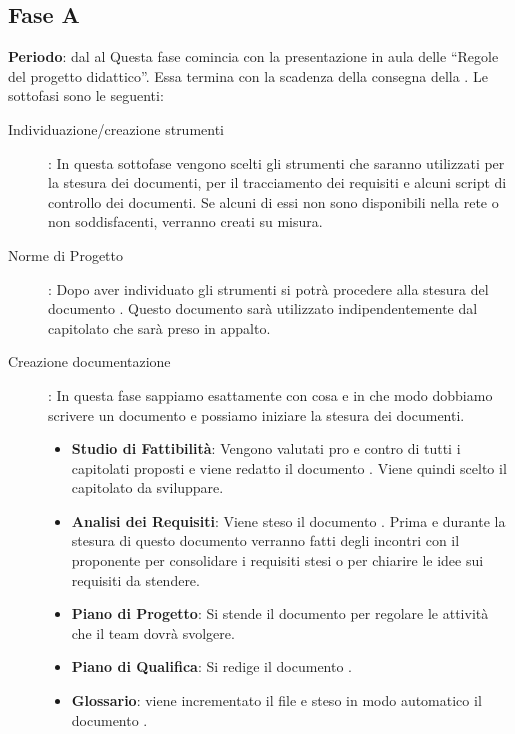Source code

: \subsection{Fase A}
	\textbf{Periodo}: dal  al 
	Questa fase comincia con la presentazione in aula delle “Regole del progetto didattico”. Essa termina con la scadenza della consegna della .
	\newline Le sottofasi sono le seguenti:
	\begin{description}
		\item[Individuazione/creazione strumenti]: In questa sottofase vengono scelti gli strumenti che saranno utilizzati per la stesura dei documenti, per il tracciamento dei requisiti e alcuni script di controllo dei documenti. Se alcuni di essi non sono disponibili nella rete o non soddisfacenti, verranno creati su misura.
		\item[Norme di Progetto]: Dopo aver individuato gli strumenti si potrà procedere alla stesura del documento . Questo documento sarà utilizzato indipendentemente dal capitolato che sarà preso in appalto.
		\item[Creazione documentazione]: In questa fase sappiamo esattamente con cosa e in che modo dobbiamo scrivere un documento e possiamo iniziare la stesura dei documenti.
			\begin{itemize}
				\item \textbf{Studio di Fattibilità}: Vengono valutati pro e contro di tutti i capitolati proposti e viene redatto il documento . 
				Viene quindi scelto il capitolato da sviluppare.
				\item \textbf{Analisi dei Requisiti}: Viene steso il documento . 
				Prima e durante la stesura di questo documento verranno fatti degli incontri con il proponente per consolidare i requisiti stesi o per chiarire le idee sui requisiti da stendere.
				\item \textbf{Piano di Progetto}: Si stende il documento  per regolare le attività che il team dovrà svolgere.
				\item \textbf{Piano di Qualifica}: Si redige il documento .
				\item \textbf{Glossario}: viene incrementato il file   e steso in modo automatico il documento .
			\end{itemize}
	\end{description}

* * *

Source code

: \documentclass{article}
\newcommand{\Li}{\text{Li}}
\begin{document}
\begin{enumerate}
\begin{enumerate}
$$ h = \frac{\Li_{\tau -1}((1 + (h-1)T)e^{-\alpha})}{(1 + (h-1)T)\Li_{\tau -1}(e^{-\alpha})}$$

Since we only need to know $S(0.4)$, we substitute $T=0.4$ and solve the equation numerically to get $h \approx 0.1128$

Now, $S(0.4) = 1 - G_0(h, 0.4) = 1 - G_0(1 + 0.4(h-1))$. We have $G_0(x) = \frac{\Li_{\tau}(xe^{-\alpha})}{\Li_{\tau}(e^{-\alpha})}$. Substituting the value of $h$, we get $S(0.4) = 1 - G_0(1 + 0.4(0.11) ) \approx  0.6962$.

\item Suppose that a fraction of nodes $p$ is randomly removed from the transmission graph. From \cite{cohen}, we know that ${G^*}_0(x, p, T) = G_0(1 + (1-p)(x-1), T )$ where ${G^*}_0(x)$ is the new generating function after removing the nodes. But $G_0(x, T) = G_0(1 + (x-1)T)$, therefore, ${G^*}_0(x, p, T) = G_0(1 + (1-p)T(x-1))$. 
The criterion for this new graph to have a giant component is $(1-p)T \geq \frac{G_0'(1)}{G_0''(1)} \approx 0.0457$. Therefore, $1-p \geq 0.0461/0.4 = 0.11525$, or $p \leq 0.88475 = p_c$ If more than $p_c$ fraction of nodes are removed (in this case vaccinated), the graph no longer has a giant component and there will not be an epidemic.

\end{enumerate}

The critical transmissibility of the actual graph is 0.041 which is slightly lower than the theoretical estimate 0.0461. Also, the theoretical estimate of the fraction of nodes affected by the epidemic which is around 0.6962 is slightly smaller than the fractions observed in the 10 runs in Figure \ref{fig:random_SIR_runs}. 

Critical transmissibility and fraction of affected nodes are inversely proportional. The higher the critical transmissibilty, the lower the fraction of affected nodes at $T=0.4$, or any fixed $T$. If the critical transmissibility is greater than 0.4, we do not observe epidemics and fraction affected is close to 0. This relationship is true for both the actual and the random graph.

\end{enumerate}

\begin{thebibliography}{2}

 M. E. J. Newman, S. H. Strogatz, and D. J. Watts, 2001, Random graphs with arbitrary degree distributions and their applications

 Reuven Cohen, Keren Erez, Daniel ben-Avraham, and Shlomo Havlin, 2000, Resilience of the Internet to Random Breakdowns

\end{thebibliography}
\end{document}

...

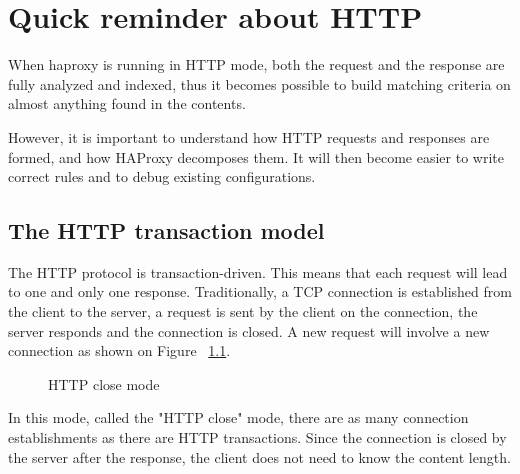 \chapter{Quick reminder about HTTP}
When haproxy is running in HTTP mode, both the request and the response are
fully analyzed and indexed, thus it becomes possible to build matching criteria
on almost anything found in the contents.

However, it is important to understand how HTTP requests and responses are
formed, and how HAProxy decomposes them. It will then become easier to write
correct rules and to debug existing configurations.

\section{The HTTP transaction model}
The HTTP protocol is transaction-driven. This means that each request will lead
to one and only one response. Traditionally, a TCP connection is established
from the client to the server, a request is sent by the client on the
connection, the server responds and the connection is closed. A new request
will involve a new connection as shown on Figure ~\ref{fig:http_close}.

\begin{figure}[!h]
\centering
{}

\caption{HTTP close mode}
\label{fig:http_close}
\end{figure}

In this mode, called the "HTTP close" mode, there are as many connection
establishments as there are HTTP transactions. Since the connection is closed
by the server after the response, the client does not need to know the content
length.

▶ [TASK STATEMENT] Copy every line from the records that holds the string "lower".

▶ [REPLY]
The critical transmissibility of the actual graph is 0.041 which is slightly lower than the theoretical estimate 0.0461. Also, the theoretical estimate of the fraction of nodes affected by the epidemic which is around 0.6962 is slightly smaller than the fractions observed in the 10 runs in Figure \ref{fig:random_SIR_runs}. 
Critical transmissibility and fraction of affected nodes are inversely proportional. The higher the critical transmissibilty, the lower the fraction of affected nodes at $T=0.4$, or any fixed $T$. If the critical transmissibility is greater than 0.4, we do not observe epidemics and fraction affected is close to 0. This relationship is true for both the actual and the random graph.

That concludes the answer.